# SLP LT install questions



## TheEricHarris (Aug 25, 2005)

I'm about to pull the trigger and buy the SLP LTs w/cats and Magnaflow CB.

I've never done wrenching to this extent, so it's a little overwhelming. But a man has to start somewhere! 

RookWV's insall notes/pictures are VERY helpful and give me an idea what to expect. I have read where guys have installed the SLP LTs from the top and not having to drop the PS lines. I would assume I'll need to lower the steering rack and move the lines out of the way. 

I've also seen some guys say they have to jack the motor up......how does that work? Is there just a single bolt that comes off and jack the motor up by the oil pan?

Lastly, are there any other install HOW-TOS (like Rooks) for headers on our cars? I want to read as much info as possible before I tackle this project. I really think with the knowledge on these forums and starting the project on a Friday evening, I should be able to get this done in a weekend.

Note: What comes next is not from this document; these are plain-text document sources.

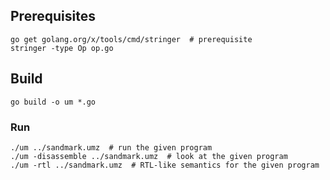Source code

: ## Prerequisites

```
go get golang.org/x/tools/cmd/stringer  # prerequisite
stringer -type Op op.go
```

## Build

```
go build -o um *.go
```

### Run

```
./um ../sandmark.umz  # run the given program
./um -disassemble ../sandmark.umz  # look at the given program
./um -rtl ../sandmark.umz  # RTL-like semantics for the given program
```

Thanks for putting up with some newb questions.

Eric


----------



## 05GTO (Oct 6, 2004)

Click on these links, good luck.

http://www.gmhightechperformance.com/tech/0607htp_2004_pontiac_gto_header_installation/index.html

http://www.gmhightechperformance.com/tech/0603htp_2005_pontiac_gto_bolt_on_upgrades/


----------



## PDQ GTO (Jun 21, 2007)

TheEricHarris said:


> I'm about to pull the trigger and buy the SLP LTs w/cats and Magnaflow CB.
> 
> I've never done wrenching to this extent, so it's a little overwhelming. But a man has to start somewhere!
> 
> ...


Did how did your install go?


----------